ASSIGNMENT: Please take the records that follow and repeat exactly the lines starting with the line with "Portfolio of projects" and going on through the line with "- Calculator (Lab".

--------------------------------------------------

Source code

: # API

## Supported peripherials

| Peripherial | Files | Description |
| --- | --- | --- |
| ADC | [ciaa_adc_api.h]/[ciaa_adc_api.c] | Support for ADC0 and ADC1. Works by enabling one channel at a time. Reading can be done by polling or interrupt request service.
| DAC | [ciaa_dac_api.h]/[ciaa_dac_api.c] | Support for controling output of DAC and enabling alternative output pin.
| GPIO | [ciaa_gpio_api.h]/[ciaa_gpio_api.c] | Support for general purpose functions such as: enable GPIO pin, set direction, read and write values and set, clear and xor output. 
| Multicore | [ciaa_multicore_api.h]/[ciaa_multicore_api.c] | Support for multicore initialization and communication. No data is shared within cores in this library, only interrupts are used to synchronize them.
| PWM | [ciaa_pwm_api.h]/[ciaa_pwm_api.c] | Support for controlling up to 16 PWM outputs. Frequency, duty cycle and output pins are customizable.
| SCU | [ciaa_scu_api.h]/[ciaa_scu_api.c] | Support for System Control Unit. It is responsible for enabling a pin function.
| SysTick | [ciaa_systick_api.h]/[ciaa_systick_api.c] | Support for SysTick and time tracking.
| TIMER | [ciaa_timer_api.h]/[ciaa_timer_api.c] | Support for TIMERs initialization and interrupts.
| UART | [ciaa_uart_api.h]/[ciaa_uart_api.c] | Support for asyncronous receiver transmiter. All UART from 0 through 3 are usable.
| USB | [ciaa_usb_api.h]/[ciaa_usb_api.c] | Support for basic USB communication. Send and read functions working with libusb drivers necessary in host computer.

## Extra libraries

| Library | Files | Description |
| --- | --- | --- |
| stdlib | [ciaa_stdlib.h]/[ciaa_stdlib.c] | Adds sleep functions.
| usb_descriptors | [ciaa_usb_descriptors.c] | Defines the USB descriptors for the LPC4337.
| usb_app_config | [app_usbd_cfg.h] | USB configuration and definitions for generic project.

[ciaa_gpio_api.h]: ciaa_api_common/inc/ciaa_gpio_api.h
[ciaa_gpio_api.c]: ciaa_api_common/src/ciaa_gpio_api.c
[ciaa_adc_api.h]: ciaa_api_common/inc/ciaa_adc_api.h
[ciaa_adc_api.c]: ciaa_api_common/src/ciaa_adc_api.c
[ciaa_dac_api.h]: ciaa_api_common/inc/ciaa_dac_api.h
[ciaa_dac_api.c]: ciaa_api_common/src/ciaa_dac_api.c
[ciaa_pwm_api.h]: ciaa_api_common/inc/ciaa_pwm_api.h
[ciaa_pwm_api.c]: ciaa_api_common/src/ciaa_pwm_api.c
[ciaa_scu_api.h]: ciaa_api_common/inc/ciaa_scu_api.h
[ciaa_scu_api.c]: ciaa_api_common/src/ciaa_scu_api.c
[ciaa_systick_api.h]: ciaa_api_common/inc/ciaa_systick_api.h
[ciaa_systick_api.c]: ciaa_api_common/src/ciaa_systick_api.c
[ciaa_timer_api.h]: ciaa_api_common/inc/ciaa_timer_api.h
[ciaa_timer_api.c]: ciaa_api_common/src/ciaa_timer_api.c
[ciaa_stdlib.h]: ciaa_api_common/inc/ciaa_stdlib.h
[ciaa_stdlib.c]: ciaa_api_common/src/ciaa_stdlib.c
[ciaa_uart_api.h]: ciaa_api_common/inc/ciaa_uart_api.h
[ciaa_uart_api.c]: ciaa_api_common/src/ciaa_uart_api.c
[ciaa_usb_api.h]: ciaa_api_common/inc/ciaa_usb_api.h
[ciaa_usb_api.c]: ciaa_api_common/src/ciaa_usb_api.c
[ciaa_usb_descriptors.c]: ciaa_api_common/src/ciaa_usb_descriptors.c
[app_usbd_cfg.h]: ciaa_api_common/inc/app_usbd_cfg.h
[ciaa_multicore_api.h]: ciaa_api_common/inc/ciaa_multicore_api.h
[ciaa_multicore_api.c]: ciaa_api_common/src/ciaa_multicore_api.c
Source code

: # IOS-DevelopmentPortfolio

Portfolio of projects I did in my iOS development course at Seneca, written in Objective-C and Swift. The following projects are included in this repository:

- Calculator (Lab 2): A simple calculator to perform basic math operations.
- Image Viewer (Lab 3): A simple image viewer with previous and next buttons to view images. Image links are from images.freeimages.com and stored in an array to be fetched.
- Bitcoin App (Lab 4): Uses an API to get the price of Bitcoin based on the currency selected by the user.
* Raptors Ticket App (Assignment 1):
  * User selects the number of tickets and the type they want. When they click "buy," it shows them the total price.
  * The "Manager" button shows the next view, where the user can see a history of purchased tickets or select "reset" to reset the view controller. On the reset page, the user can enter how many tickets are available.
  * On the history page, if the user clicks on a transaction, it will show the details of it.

--------------------------------------------------

ANSWER FOR THIS EXERCISE:
Portfolio of projects I did in my iOS development course at Seneca, written in Objective-C and Swift. The following projects are included in this repository:

- Calculator (Lab 2): A simple calculator to perform basic math operations.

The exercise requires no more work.